Beaujolais villages rouge « The Best Off » 2019. Le séducteur arôme de cerises noires au sirop flatte le nez tandis que sa trame sucrée étage ses tanins comme une échelle dans votre bouche. Il est déjà bon, mais laissez lui deux hivers pour s’affiner en douceur. 7,40 €

Beaujolais villages rouge « B By Bel Avenir » 2018. La noblesse du fruit marque sa robe de pinot et son nez de vieilles roses. Sensuel et gouleyante, sa matière salivante fera un malheur sur des saucisses aux herbes. 7,40 €

Beaujolais villages rouge « La Chapelle » 2018. Son rouge pinote aux parfums floraux de la vendange entière.
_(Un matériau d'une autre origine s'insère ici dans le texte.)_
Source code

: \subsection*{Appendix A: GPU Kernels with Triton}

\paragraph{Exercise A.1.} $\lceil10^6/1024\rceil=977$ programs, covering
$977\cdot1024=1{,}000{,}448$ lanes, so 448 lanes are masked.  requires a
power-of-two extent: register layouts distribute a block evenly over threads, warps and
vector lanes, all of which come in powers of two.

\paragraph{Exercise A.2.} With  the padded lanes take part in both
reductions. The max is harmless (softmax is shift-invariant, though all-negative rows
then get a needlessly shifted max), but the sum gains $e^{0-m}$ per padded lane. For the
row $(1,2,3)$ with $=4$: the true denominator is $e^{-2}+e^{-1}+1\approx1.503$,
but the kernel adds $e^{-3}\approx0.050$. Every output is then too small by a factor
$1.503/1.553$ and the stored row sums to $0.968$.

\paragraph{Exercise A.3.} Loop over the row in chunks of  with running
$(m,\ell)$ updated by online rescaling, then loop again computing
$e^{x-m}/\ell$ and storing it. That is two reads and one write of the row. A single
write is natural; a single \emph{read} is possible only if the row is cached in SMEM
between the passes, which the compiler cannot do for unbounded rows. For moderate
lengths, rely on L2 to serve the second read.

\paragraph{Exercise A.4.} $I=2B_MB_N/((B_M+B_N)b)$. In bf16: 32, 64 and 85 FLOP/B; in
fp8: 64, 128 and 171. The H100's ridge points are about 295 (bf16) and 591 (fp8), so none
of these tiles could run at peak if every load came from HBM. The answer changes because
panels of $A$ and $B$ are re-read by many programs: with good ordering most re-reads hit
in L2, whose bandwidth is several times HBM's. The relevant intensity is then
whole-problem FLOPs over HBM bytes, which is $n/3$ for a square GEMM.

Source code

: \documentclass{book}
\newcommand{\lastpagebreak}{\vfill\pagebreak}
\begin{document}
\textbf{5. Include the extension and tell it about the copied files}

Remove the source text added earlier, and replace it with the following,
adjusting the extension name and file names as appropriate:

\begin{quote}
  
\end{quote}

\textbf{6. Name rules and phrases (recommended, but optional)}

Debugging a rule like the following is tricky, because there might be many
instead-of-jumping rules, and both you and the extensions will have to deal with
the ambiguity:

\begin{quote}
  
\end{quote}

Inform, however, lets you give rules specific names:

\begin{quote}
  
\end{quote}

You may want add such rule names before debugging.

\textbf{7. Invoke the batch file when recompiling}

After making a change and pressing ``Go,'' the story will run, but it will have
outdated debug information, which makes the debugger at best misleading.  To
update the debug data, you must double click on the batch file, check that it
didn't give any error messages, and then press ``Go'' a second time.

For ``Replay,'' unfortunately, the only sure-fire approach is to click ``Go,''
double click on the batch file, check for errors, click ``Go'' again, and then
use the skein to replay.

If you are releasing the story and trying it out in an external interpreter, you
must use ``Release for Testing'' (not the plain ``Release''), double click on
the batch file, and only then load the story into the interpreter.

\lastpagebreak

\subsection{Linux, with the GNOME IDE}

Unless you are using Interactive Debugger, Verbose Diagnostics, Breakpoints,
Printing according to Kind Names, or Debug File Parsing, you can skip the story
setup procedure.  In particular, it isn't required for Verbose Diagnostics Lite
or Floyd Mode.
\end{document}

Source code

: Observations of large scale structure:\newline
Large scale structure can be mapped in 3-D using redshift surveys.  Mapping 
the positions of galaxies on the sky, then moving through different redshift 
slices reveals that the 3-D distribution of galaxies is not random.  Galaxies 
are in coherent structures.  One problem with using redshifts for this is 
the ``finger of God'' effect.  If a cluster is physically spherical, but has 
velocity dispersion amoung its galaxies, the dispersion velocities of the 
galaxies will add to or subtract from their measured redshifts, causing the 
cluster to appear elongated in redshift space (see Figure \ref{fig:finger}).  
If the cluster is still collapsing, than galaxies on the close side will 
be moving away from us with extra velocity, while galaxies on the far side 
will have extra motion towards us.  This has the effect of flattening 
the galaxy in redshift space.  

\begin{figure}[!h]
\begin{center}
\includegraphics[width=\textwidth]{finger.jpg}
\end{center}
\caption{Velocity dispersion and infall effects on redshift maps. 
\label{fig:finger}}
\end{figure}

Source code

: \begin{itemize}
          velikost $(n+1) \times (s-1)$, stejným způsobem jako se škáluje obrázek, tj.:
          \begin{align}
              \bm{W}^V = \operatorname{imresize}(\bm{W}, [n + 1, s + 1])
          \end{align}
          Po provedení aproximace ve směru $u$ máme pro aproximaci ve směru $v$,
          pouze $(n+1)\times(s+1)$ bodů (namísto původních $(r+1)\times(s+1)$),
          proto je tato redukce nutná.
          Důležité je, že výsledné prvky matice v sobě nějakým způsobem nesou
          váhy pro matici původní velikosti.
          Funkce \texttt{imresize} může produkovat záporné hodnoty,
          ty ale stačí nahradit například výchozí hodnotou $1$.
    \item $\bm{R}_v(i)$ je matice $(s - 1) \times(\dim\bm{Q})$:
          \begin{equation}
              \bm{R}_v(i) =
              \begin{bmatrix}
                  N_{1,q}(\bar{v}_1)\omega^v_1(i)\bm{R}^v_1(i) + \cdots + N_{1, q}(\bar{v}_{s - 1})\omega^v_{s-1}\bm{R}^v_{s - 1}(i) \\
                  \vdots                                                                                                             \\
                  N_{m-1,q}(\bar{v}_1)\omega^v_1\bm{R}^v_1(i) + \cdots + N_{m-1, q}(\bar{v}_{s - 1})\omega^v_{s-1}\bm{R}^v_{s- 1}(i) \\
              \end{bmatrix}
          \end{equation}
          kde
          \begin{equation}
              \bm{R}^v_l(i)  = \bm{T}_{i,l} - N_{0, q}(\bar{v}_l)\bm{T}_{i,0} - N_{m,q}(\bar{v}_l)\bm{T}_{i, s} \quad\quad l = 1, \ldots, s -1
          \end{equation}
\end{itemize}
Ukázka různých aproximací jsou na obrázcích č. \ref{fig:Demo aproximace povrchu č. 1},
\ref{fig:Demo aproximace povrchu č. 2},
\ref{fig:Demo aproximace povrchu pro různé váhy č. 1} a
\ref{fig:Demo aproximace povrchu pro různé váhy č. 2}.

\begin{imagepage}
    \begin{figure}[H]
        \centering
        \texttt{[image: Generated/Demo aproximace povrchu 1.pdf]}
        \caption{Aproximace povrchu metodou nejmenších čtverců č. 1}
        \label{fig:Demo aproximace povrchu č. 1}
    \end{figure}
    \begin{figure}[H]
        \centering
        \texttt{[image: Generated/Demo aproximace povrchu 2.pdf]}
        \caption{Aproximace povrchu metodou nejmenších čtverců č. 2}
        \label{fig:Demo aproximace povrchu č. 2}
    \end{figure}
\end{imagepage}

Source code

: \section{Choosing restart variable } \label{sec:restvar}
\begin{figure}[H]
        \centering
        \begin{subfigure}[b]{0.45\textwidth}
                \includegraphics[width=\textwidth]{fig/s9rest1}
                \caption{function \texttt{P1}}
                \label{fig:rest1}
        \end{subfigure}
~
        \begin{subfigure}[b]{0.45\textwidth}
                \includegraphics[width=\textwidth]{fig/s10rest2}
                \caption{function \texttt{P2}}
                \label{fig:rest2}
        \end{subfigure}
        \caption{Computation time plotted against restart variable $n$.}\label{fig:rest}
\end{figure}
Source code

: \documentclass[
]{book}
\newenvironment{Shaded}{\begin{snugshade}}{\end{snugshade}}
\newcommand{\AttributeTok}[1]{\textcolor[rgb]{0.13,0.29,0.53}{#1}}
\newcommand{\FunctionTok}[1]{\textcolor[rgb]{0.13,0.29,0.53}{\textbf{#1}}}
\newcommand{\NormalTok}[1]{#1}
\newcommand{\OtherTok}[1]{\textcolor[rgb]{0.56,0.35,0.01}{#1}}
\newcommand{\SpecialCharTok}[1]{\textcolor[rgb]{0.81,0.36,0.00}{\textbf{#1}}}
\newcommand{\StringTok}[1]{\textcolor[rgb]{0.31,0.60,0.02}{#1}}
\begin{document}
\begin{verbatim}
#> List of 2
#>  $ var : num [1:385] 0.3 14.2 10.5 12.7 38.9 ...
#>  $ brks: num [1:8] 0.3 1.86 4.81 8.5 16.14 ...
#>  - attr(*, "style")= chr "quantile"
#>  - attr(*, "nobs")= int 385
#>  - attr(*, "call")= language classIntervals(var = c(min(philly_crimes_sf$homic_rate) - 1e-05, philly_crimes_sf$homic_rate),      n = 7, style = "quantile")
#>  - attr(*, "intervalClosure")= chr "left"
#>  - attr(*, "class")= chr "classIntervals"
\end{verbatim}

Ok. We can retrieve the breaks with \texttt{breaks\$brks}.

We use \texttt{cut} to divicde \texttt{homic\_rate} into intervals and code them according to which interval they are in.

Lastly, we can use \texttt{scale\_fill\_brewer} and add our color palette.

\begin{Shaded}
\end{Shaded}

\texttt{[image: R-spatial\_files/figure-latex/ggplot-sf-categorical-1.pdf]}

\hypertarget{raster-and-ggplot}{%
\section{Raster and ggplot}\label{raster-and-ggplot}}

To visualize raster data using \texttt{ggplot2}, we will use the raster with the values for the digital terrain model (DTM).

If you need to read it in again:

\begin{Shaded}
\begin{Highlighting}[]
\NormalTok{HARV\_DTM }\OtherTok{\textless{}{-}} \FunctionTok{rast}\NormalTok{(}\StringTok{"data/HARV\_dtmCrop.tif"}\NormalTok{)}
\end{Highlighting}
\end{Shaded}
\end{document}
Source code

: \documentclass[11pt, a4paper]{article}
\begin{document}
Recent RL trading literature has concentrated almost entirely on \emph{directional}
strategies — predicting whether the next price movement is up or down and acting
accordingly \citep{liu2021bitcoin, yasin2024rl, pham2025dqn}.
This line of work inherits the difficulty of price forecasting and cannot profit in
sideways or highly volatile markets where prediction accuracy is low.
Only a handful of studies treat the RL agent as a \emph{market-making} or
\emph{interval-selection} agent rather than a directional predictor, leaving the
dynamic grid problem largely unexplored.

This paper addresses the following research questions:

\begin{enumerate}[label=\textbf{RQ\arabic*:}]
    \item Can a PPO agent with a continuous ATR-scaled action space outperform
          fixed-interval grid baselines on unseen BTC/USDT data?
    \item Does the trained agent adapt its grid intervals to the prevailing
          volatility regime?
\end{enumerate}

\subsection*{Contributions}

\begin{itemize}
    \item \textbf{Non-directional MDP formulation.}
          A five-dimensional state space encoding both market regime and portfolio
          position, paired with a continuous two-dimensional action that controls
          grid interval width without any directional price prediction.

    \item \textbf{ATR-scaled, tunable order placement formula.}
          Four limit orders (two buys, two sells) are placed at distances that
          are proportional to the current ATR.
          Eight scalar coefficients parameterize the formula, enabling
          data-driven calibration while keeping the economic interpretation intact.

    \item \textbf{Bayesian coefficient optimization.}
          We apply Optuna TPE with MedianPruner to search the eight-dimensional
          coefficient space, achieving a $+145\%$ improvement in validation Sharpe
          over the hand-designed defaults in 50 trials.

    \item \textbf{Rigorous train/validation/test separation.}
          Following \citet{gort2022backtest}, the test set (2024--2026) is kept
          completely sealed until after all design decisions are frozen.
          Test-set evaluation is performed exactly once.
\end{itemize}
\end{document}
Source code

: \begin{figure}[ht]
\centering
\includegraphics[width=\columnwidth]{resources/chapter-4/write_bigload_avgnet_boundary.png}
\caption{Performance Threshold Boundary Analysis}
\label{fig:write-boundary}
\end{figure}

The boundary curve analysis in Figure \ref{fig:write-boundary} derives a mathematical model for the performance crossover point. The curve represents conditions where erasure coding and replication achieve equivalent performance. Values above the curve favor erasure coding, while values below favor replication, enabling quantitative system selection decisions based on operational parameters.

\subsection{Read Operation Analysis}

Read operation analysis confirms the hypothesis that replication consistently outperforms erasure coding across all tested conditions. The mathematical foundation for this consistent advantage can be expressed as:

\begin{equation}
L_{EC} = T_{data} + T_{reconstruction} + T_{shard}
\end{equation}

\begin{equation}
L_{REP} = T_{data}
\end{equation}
Un fruit léger de cerise rouge accompagne un tanin clair à la finale fraîche. 7,40 €

 

Domaine Ruet : triplé gagnant

Domaine Ruet Beaujolais Duthel

Les Duthel sont de ces producteurs dont tout amateur de beaujolais a entendu parler ou goûté les vins mais dont il ne connaît pas les visages. Ce couple de quarantenaires a perpétué la tradition viticole héritée des parents de Kathy. À elle, le commerce et la gestion « en bonne mère de famille » du domaine. À David, les vignes et la vinification depuis la transmission du bâton de vinificateur en 2010 par son beau-père. Leurs vingt hectares sont bien gardés. Il y a notamment deux hectares de beaujolais et de beaujolais villages dont une partie travaillée en bio. Lors de notre dégustation, les Duthel sont les seuls à avoir réussi le triplé : sortir dans les trois couleurs et ce avec juste un échantillon de chaque. Une visite de confinement à leur caveau s’impose.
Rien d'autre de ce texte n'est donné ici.